:: LISTED ENTRIES

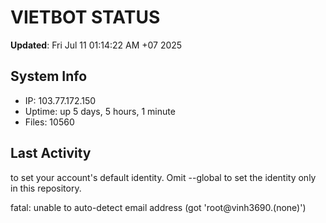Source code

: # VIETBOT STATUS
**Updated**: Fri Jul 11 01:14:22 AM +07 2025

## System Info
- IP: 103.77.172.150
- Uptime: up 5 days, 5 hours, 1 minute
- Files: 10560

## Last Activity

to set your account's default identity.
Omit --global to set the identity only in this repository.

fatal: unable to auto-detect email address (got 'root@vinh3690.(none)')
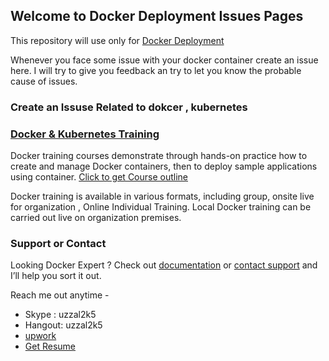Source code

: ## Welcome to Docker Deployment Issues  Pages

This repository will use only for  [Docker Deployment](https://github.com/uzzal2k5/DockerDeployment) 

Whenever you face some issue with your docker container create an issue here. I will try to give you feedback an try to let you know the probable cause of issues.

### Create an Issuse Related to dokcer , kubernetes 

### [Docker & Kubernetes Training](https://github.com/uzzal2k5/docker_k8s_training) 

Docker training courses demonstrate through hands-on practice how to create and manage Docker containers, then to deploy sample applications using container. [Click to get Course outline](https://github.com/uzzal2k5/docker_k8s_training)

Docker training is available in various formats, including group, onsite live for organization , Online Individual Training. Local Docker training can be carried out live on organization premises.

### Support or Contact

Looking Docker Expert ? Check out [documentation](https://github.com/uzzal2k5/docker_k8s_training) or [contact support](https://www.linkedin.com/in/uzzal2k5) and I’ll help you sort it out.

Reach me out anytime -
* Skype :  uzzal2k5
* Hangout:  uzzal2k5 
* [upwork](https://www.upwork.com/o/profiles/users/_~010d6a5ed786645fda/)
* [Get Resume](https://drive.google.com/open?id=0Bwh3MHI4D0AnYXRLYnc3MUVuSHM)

::::

TASK ITEM:
Determine which lines above include the word "github", and report those lines in full.

ANSWER SECTION:
This repository will use only for  [Docker Deployment](https://github.com/uzzal2k5/DockerDeployment) 
### [Docker & Kubernetes Training](https://github.com/uzzal2k5/docker_k8s_training) 
Docker training courses demonstrate through hands-on practice how to create and manage Docker containers, then to deploy sample applications using container. [Click to get Course outline](https://github.com/uzzal2k5/docker_k8s_training)
Looking Docker Expert ? Check out [documentation](https://github.com/uzzal2k5/docker_k8s_training) or [contact support](https://www.linkedin.com/in/uzzal2k5) and I’ll help you sort it out.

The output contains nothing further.